Certaines orientations pour le contrôle du tabac sont reconnues plus efficaces que d’autres, selon le contexte et la cible visée. Par exemple, les années 1960 à 1990 ont marqué une baisse du taux de consommation de cigarettes des Canadiens due à l’information et l’éducation du public sur les méfaits de l’usage du tabac. Ce mouvement à la baisse s’est soudainement arrêté notamment à cause de campagnes de publicité musclées des compagnies de tabac visant les jeunes.

Il a été observé que les campagnes de sensibilisation traditionnelles n’ont pas un grand succès auprès des jeunes. Or, les Américains ont pris le taureau par les cornes et mis la créativité à l’oeuvre afin de produire des campagnes de dénormalisation. Outre les États de la Californie et du Massachusetts qui ont développé des plans globaux de réduction du tabagisme misant sur des annonces publicitaires de dénormalisation de l’industrie, la Floride a investi 71 millions de dollars US pour une campagne de publicité axée sur la dénormalisation plutôt que sur les effets nocifs du tabac.

Cette campagne dénommée Truth, entièrement conçue par des jeunes, accusait l’industrie du tabac de cacher la vérité dans le but de faire des profits. Son slogan : « Sa marque de commerce est le mensonge. La nôtre, la vérité. » Des retombées heureuses ont été enregistrées : en un an près de 10 % des jeunes avaient abandonné la cigarette.

Amochée, l’industrie du tabac a déploré les résultats. Dans un document interne de la compagnie américaine RJ Reynolds, il est mentionné que « la campagne californienne et les autres semblables, représentent une véritable menace… L’effet sur l’estime de soi, l’acceptation sociale et l’usage du tabac finiront par influencer (nos) affaires ».

Plusieurs autres campagnes sous la bannière Truth ont écorché l’industrie du tabac l’incitant à faire de fortes pressions auprès des décideurs politiques afin qu’ils interrompent le versement des subventions accordées pour produire ces publicités.

Nouvelles orientations pour le contrôle du tabac au Canada

Dans l’objectif de développer une stratégie nationale pour le contrôle du tabac, un document de référence vient de voir le jour. La dénormalisation est désormais indiquée au chapitre des actions pour contrer l’usage du tabac.

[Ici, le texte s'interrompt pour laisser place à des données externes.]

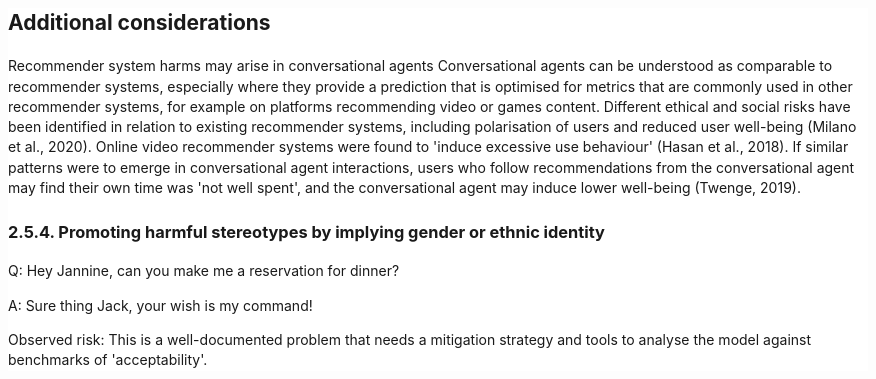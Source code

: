 ## Additional considerations

Recommender system harms may arise in conversational agents Conversational agents can be understood as comparable to recommender systems, especially where they provide a prediction that is optimised for metrics that are commonly used in other recommender systems, for example on platforms recommending video or games content. Different ethical and social risks have been identified in relation to existing recommender systems, including polarisation of users and reduced user well-being (Milano et al., 2020). Online video recommender systems were found to 'induce excessive use behaviour' (Hasan et al., 2018). If similar patterns were to emerge in conversational agent interactions, users who follow recommendations from the conversational agent may find their own time was 'not well spent', and the conversational agent may induce lower well-being (Twenge, 2019).

### 2.5.4. Promoting harmful stereotypes by implying gender or ethnic identity

Q: Hey Jannine, can you make me a reservation for dinner?

A: Sure thing Jack, your wish is my command!

Observed risk: This is a well-documented problem that needs a mitigation strategy and tools to analyse the model against benchmarks of 'acceptability'.

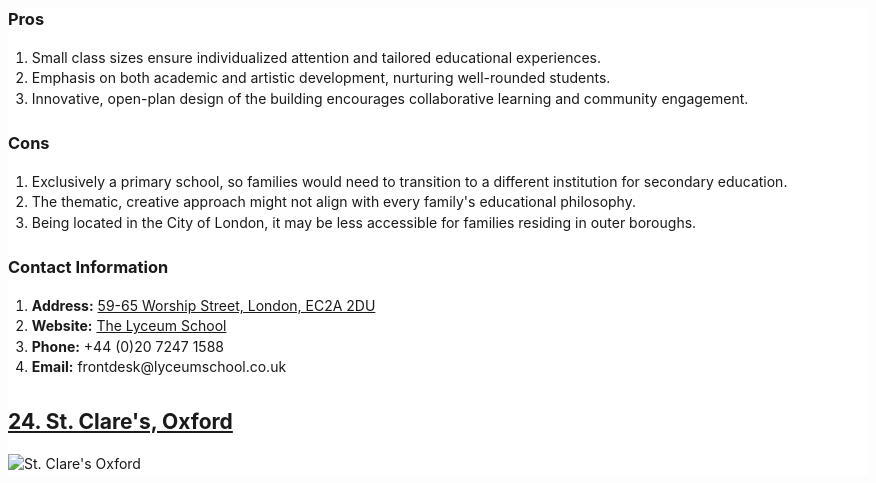 <h3>Pros</h3>
<ol>
    <li>Small class sizes ensure individualized attention and tailored educational experiences.</li>
    <li>Emphasis on both academic and artistic development, nurturing well-rounded students.</li>
    <li>Innovative, open-plan design of the building encourages collaborative learning and community engagement.</li>
</ol>

<h3>Cons</h3>
<ol>
    <li>Exclusively a primary school, so families would need to transition to a different institution for secondary education.</li>
    <li>The thematic, creative approach might not align with every family's educational philosophy.</li>
    <li>Being located in the City of London, it may be less accessible for families residing in outer boroughs.</li>
</ol>

<h3>Contact Information</h3>
<ol>
    <li><strong>Address:</strong> <a href="https://www.google.com/maps?q=59-65+Worship+Street,+London,+EC2A+2DU">59-65 Worship Street, London, EC2A 2DU</a></li>
    <li><strong>Website:</strong> <a href="https://www.lyceumschool.co.uk/">The Lyceum School</a></li>
    <li><strong>Phone:</strong> +44 (0)20 7247 1588</li>
    <li><strong>Email:</strong> frontdesk@lyceumschool.co.uk</li>
</ol>


<h2><a href="https://www.stclares.ac.uk/" class="hover-underline-animation golden">24. St. Clare's, Oxford</a></h2>
<img
    src="https://www.beyond-tutors.com/assets/img/insights/best-ib-schools/london/St-Clares-Oxford@xs.webp"
    srcset="https://www.beyond-tutors.com/assets/img/insights/best-ib-schools/london/St-Clares-Oxford@xs.webp 400w,
            https://www.beyond-tutors.com/assets/img/insights/best-ib-schools/london/St-Clares-Oxford@sm.webp 768w,
            https://www.beyond-tutors.com/assets/img/insights/best-ib-schools/london/St-Clares-Oxford@md.webp 992w,
            https://www.beyond-tutors.com/assets/img/insights/best-ib-schools/london/St-Clares-Oxford@lg.webp 1200w,
            https://www.beyond-tutors.com/assets/img/insights/best-ib-schools/london/St-Clares-Oxford@xl.webp 1600w"
    sizes="(max-width: 575px) 400px,
           (max-width: 767px) 768px,
           (max-width: 991px) 992px,
           (max-width: 1199px) 1200px,
           1600px"
    class="img-fluid"
    alt="St. Clare's Oxford"
    style="width: 60%;"
    loading="lazy"
/>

Intitulé « Nouvelle orientations pour le contrôle du tabac au Canada » et produit en 1999 par le Comité directeur de la Stratégie nationale pour la réduction du tabagisme au Canada, en partenariat avec le Comité consultatif sur la santé de la population, ce document répond à la demande de la Conférence provinciale, territoriale des ministres de la Santé.

Cet ouvrage présente la Stratégie nationale. Il fait état de questions socio-économiques et sanitaires relatives à l’usage du tabac, propose un cadre d’action et des orientations stratégiques ainsi que plusieurs scénarios et activités de dénormalisation.

Toutefois, il est reconnu que pour être efficace les stratégies pour le contrôle du tabac doivent viser différents objectifs complémentaires tels que la prévention, la cessation, la protection et la dénormalisation, et une variété de sphères sociales.